Start of Available data
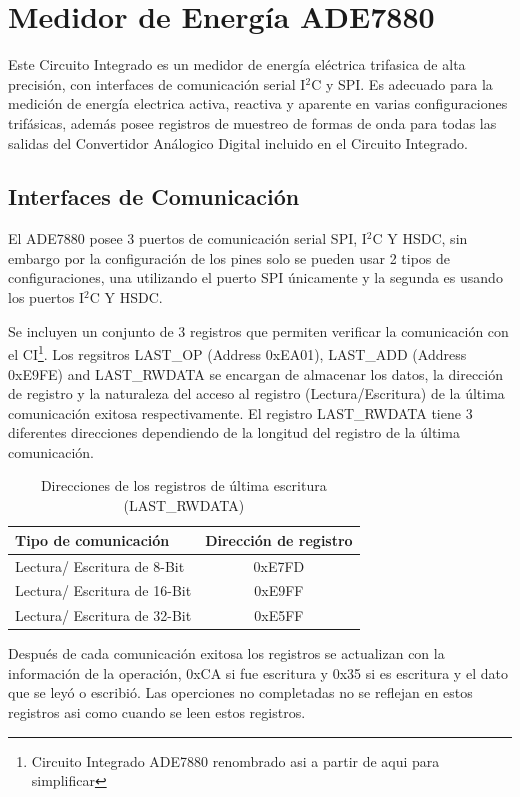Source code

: \documentclass[letterpaper,12pt,oneside]{book}
\begin{document}
		\section{Medidor de Energía ADE7880}
		Este Circuito Integrado es un medidor de energía eléctrica trifasica de alta precisión, con interfaces de comunicación serial I$^2$C y SPI. Es adecuado para la medición de energía electrica activa, reactiva y aparente en varias configuraciones trifásicas, además posee registros de muestreo de formas de onda para todas las salidas del Convertidor Análogico Digital incluido en el Circuito Integrado.

			\subsection{Interfaces de Comunicación}
			El ADE7880 posee 3 puertos de comunicación serial SPI, I$^2$C Y HSDC, sin embargo por la configuración de los pines solo se pueden usar 2 tipos de configuraciones, una utilizando el puerto SPI únicamente y la segunda es usando los puertos I$^2$C Y HSDC.

			Se incluyen un conjunto de 3 registros que permiten verificar la comunicación con el CI\footnote{Circuito Integrado ADE7880 renombrado asi a partir de aqui para simplificar}. Los regsitros LAST\_OP (Address 0xEA01), LAST\_ADD (Address 0xE9FE) and LAST\_RWDATA se encargan de almacenar los datos, la dirección de registro y la naturaleza del acceso al registro (Lectura/Escritura) de la última comunicación exitosa respectivamente. El registro LAST\_RWDATA tiene 3 diferentes direcciones dependiendo de la longitud del registro de la última comunicación.

			\begin{table}[ht]
				\centering
				\begin{tabular}{ l | c }
					\textbf{Tipo de comunicación} & \textbf{Dirección de registro} \\
					\hline
					Lectura/ Escritura de 8-Bit & 0xE7FD \\
					Lectura/ Escritura de 16-Bit & 0xE9FF \\
					Lectura/ Escritura de 32-Bit & 0xE5FF \\
				\end{tabular}
				\caption{Direcciones de los registros de última escritura (LAST\_RWDATA)}
			\end{table}

			Después de cada comunicación exitosa los registros se actualizan con la información de la operación, 0xCA si fue escritura y 0x35 si es escritura y el dato que se leyó o escribió. Las operciones no completadas no se reflejan en estos registros asi como cuando se leen estos registros.
\end{document}
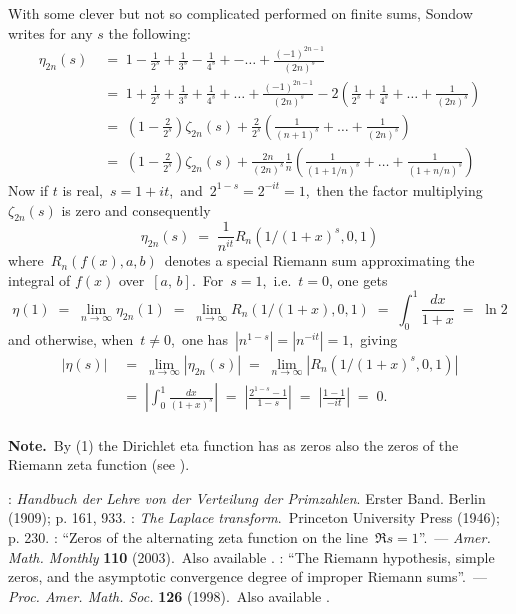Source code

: \documentclass[12pt]{article}
\theoremstyle{definition}
\begin{document}
With some clever but not so complicated  performed on finite sums, Sondow writes for any $s$ the following:
\begin{align*}
\eta_{2n}(s) &\;=\; 1-\frac{1}{2^s}+\frac{1}{3^s}-\frac{1}{4^s}+-\ldots+\frac{(-1)^{2n-1}}{(2n)^s}\\
         &\;=\; 1+\frac{1}{2^s}+\frac{1}{3^s}+\frac{1}{4^s}+\ldots+\frac{(-1)^{2n-1}}{(2n)^s}
-2\left(\frac{1}{2^s}+\frac{1}{4^s}+\ldots+\frac{1}{(2n)^s} \right)\\
         &\;=\; \left(1-\frac{2}{2^s}\right)\zeta_{2n}(s)
+\frac{2}{2^s}\left(\frac{1}{(n\!+\!1)^s}+\ldots+\frac{1}{(2n)^s}\right)\\
         &\;=\; \left(1-\frac{2}{2^s}\right)\zeta_{2n}(s)
+\frac{2n}{(2n)^s}\frac{1}{n}\left(\frac{1}{(1\!+\!1/n)^s}+\ldots+\frac{1}{(1\!+\!n/n)^s}\right)
\end{align*}
Now if $t$ is real,\, $s = 1\!+\!it$,\, and\, $2^{1-s} = 2^{-it} = 1$,\, then the factor multiplying $\zeta_{2n}(s)$ is zero and consequently
$$\eta_{2n}(s) \;=\; \frac{1}{n^{it}}R_n(1/(1\!+\!x)^s,0,1)$$
where\, $R_n(f(x),a,b)$\, denotes a special Riemann sum approximating the integral of $f(x)$ over\, $[a,\,b]$.\, For\, $s = 1$,\, i.e.\, $t = 0$, one gets
$$\eta(1) \;=\; \lim_{n\to\infty}\eta_{2n}(1) \;=\; \lim_{n\to\infty}R_n(1/(1\!+\!x),0,1) 
\;=\; \int_0^1\frac{dx}{1\!+\!x} \;=\; \ln{2}$$
and otherwise, when\, $t \neq 0$,\, one has\, $|n^{1-s}| = |n^{-it}| = 1$,\, giving
\begin{align*}
|\eta(s)| &\;=\; \lim_{n\to\infty}|\eta_{2n}(s)| \;=\; \lim_{n\to\infty}|R_n(1/(1\!+\!x)^s,0,1)|\\
          &\;=\; \left|\int_0^1\frac{dx}{(1\!+\!x)^s}\right| \;=\; \left|\frac{2^{1-s}\!-\!1}{1\!-\!s}\right|
 \;=\; \left|\frac{1\!-\!1}{-it}\right| \;=\; 0.
\end{align*}\\

\textbf{Note.}\, By (1) the Dirichlet eta function has as zeros 
also the zeros of the Riemann zeta function (see 
).

\begin{thebibliography}{8}
: \emph{Handbuch der Lehre von der Verteilung der Primzahlen}. Erster Band. Berlin (1909); p. 161, 933.
: \emph{The Laplace transform}.\, Princeton University Press (1946); p. 230.
: ``Zeros of the alternating zeta function on the line\, $\Re{s} = 1$''.\, --- \emph{Amer. Math. Monthly} \textbf{110} (2003).\, Also available .
: ``The Riemann hypothesis, simple zeros, and the asymptotic convergence degree of improper Riemann sums''.\, --- \emph{Proc. Amer. Math. Soc.} \textbf{126} (1998).\, Also available .
\end{thebibliography}

\end{document}
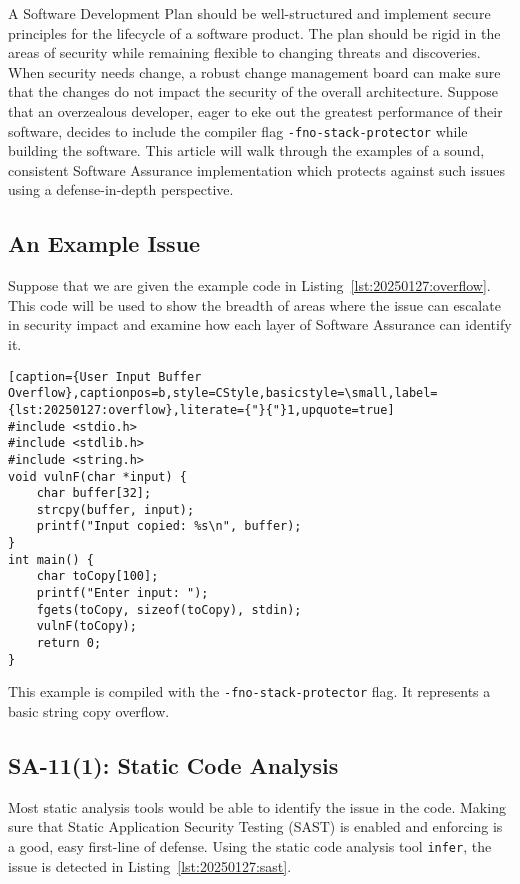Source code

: A Software Development Plan should be well-structured and implement secure principles for the lifecycle of a software product. The plan should be rigid in the areas of security while remaining flexible to changing threats and discoveries. When security needs change, a robust change management board can make sure that the changes do not impact the security of the overall architecture. Suppose that an overzealous developer, eager to eke out the greatest performance of their software, decides to include the compiler flag \texttt{-fno-stack-protector} while building the software. This article will walk through the examples of a sound, consistent Software Assurance implementation which protects against such issues using a defense-in-depth perspective.

\subsection*{An Example Issue}
Suppose that we are given the example code in Listing~\ref{lst:20250127:overflow}. This code will be used to show the breadth of areas where the issue can escalate in security impact and examine how each layer of Software Assurance can identify it.

\begin{lstlisting}[caption={User Input Buffer Overflow},captionpos=b,style=CStyle,basicstyle=\small,label={lst:20250127:overflow},literate={"}{"}1,upquote=true]
#include <stdio.h>
#include <stdlib.h>
#include <string.h>
void vulnF(char *input) {
    char buffer[32];
    strcpy(buffer, input); 
    printf("Input copied: %s\n", buffer);
}
int main() {
    char toCopy[100]; 
    printf("Enter input: ");
    fgets(toCopy, sizeof(toCopy), stdin);
    vulnF(toCopy);
    return 0;
}
\end{lstlisting}

This example is compiled with the \texttt{-fno-stack-protector} flag. It represents a basic string copy overflow.

\subsection*{SA-11(1): Static Code Analysis}
Most static analysis tools would be able to identify the issue in the code. Making sure that Static Application Security Testing (SAST) is enabled and enforcing is a good, easy first-line of defense. Using the static code analysis tool \texttt{infer}, the issue is detected in Listing~\ref{lst:20250127:sast}.

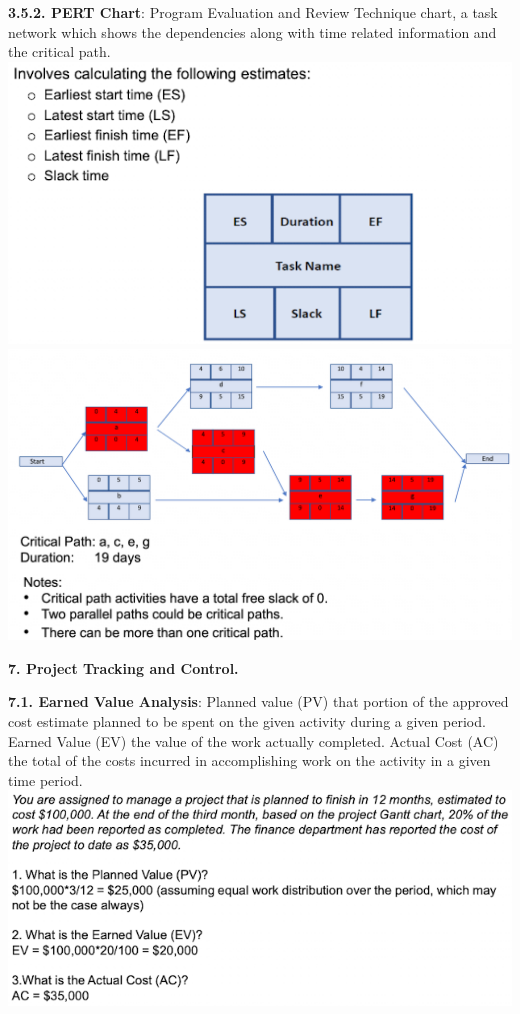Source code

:         \textbf{3.5.2. PERT Chart}: Program Evaluation and Review Technique chart, a task network which shows the dependencies along with time related information and the critical path.
        \includegraphics[width=\linewidth]{figs/SCR-20240606-pfyr.png}
        \includegraphics[width=\linewidth]{figs/SCR-20240606-pggc.png}

\textbf{7. Project Tracking and Control.}

    \textbf{7.1. Earned Value Analysis}: Planned value (PV) that portion of the approved cost estimate planned to be spent on the given activity during a given period. Earned Value (EV) the value of the work actually completed. Actual Cost (AC) the total of the costs incurred in accomplishing work on the activity in a given time period.
    \includegraphics[width=\linewidth]{figs/SCR-20240606-pidd.png}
End of Available data
Problem statement: Set down each of the records precisely, leaving any pictures behind.

Response to this exercise:
Source code

: \documentclass[letterpaper,12pt,oneside]{book}
\begin{document}
		\section{Medidor de Energía ADE7880}
		Este Circuito Integrado es un medidor de energía eléctrica trifasica de alta precisión, con interfaces de comunicación serial I$^2$C y SPI. Es adecuado para la medición de energía electrica activa, reactiva y aparente en varias configuraciones trifásicas, además posee registros de muestreo de formas de onda para todas las salidas del Convertidor Análogico Digital incluido en el Circuito Integrado.

			\subsection{Interfaces de Comunicación}
			El ADE7880 posee 3 puertos de comunicación serial SPI, I$^2$C Y HSDC, sin embargo por la configuración de los pines solo se pueden usar 2 tipos de configuraciones, una utilizando el puerto SPI únicamente y la segunda es usando los puertos I$^2$C Y HSDC.

			Se incluyen un conjunto de 3 registros que permiten verificar la comunicación con el CI\footnote{Circuito Integrado ADE7880 renombrado asi a partir de aqui para simplificar}. Los regsitros LAST\_OP (Address 0xEA01), LAST\_ADD (Address 0xE9FE) and LAST\_RWDATA se encargan de almacenar los datos, la dirección de registro y la naturaleza del acceso al registro (Lectura/Escritura) de la última comunicación exitosa respectivamente. El registro LAST\_RWDATA tiene 3 diferentes direcciones dependiendo de la longitud del registro de la última comunicación.

			\begin{table}[ht]
				\centering
				\begin{tabular}{ l | c }
					\textbf{Tipo de comunicación} & \textbf{Dirección de registro} \\
					\hline
					Lectura/ Escritura de 8-Bit & 0xE7FD \\
					Lectura/ Escritura de 16-Bit & 0xE9FF \\
					Lectura/ Escritura de 32-Bit & 0xE5FF \\
				\end{tabular}
				\caption{Direcciones de los registros de última escritura (LAST\_RWDATA)}
			\end{table}

			Después de cada comunicación exitosa los registros se actualizan con la información de la operación, 0xCA si fue escritura y 0x35 si es escritura y el dato que se leyó o escribió. Las operciones no completadas no se reflejan en estos registros asi como cuando se leen estos registros.
\end{document}
Source code

: \documentclass[12pt]{article}
\theoremstyle{definition}
\begin{document}
With some clever but not so complicated  performed on finite sums, Sondow writes for any $s$ the following:
\begin{align*}
\eta_{2n}(s) &\;=\; 1-\frac{1}{2^s}+\frac{1}{3^s}-\frac{1}{4^s}+-\ldots+\frac{(-1)^{2n-1}}{(2n)^s}\\
         &\;=\; 1+\frac{1}{2^s}+\frac{1}{3^s}+\frac{1}{4^s}+\ldots+\frac{(-1)^{2n-1}}{(2n)^s}
-2\left(\frac{1}{2^s}+\frac{1}{4^s}+\ldots+\frac{1}{(2n)^s} \right)\\
         &\;=\; \left(1-\frac{2}{2^s}\right)\zeta_{2n}(s)
+\frac{2}{2^s}\left(\frac{1}{(n\!+\!1)^s}+\ldots+\frac{1}{(2n)^s}\right)\\
         &\;=\; \left(1-\frac{2}{2^s}\right)\zeta_{2n}(s)
+\frac{2n}{(2n)^s}\frac{1}{n}\left(\frac{1}{(1\!+\!1/n)^s}+\ldots+\frac{1}{(1\!+\!n/n)^s}\right)
\end{align*}
Now if $t$ is real,\, $s = 1\!+\!it$,\, and\, $2^{1-s} = 2^{-it} = 1$,\, then the factor multiplying $\zeta_{2n}(s)$ is zero and consequently
$$\eta_{2n}(s) \;=\; \frac{1}{n^{it}}R_n(1/(1\!+\!x)^s,0,1)$$
where\, $R_n(f(x),a,b)$\, denotes a special Riemann sum approximating the integral of $f(x)$ over\, $[a,\,b]$.\, For\, $s = 1$,\, i.e.\, $t = 0$, one gets
$$\eta(1) \;=\; \lim_{n\to\infty}\eta_{2n}(1) \;=\; \lim_{n\to\infty}R_n(1/(1\!+\!x),0,1) 
\;=\; \int_0^1\frac{dx}{1\!+\!x} \;=\; \ln{2}$$
and otherwise, when\, $t \neq 0$,\, one has\, $|n^{1-s}| = |n^{-it}| = 1$,\, giving
\begin{align*}
|\eta(s)| &\;=\; \lim_{n\to\infty}|\eta_{2n}(s)| \;=\; \lim_{n\to\infty}|R_n(1/(1\!+\!x)^s,0,1)|\\
          &\;=\; \left|\int_0^1\frac{dx}{(1\!+\!x)^s}\right| \;=\; \left|\frac{2^{1-s}\!-\!1}{1\!-\!s}\right|
 \;=\; \left|\frac{1\!-\!1}{-it}\right| \;=\; 0.
\end{align*}\\

\textbf{Note.}\, By (1) the Dirichlet eta function has as zeros 
also the zeros of the Riemann zeta function (see 
).

\begin{thebibliography}{8}
: \emph{Handbuch der Lehre von der Verteilung der Primzahlen}. Erster Band. Berlin (1909); p. 161, 933.
: \emph{The Laplace transform}.\, Princeton University Press (1946); p. 230.
: ``Zeros of the alternating zeta function on the line\, $\Re{s} = 1$''.\, --- \emph{Amer. Math. Monthly} \textbf{110} (2003).\, Also available .
: ``The Riemann hypothesis, simple zeros, and the asymptotic convergence degree of improper Riemann sums''.\, --- \emph{Proc. Amer. Math. Soc.} \textbf{126} (1998).\, Also available .
\end{thebibliography}

\end{document}
Source code

: A Software Development Plan should be well-structured and implement secure principles for the lifecycle of a software product. The plan should be rigid in the areas of security while remaining flexible to changing threats and discoveries. When security needs change, a robust change management board can make sure that the changes do not impact the security of the overall architecture. Suppose that an overzealous developer, eager to eke out the greatest performance of their software, decides to include the compiler flag \texttt{-fno-stack-protector} while building the software. This article will walk through the examples of a sound, consistent Software Assurance implementation which protects against such issues using a defense-in-depth perspective.

\subsection*{An Example Issue}
Suppose that we are given the example code in Listing~\ref{lst:20250127:overflow}. This code will be used to show the breadth of areas where the issue can escalate in security impact and examine how each layer of Software Assurance can identify it.

\begin{lstlisting}[caption={User Input Buffer Overflow},captionpos=b,style=CStyle,basicstyle=\small,label={lst:20250127:overflow},literate={"}{"}1,upquote=true]
#include <stdio.h>
#include <stdlib.h>
#include <string.h>
void vulnF(char *input) {
    char buffer[32];
    strcpy(buffer, input); 
    printf("Input copied: %s\n", buffer);
}
int main() {
    char toCopy[100]; 
    printf("Enter input: ");
    fgets(toCopy, sizeof(toCopy), stdin);
    vulnF(toCopy);
    return 0;
}
\end{lstlisting}

This example is compiled with the \texttt{-fno-stack-protector} flag. It represents a basic string copy overflow.

\subsection*{SA-11(1): Static Code Analysis}
Most static analysis tools would be able to identify the issue in the code. Making sure that Static Application Security Testing (SAST) is enabled and enforcing is a good, easy first-line of defense. Using the static code analysis tool \texttt{infer}, the issue is detected in Listing~\ref{lst:20250127:sast}.

Source code

:         \textbf{3.5.2. PERT Chart}: Program Evaluation and Review Technique chart, a task network which shows the dependencies along with time related information and the critical path.
        \includegraphics[width=\linewidth]{figs/SCR-20240606-pfyr.png}
        \includegraphics[width=\linewidth]{figs/SCR-20240606-pggc.png}

\textbf{7. Project Tracking and Control.}

    \textbf{7.1. Earned Value Analysis}: Planned value (PV) that portion of the approved cost estimate planned to be spent on the given activity during a given period. Earned Value (EV) the value of the work actually completed. Actual Cost (AC) the total of the costs incurred in accomplishing work on the activity in a given time period.
    \includegraphics[width=\linewidth]{figs/SCR-20240606-pidd.png}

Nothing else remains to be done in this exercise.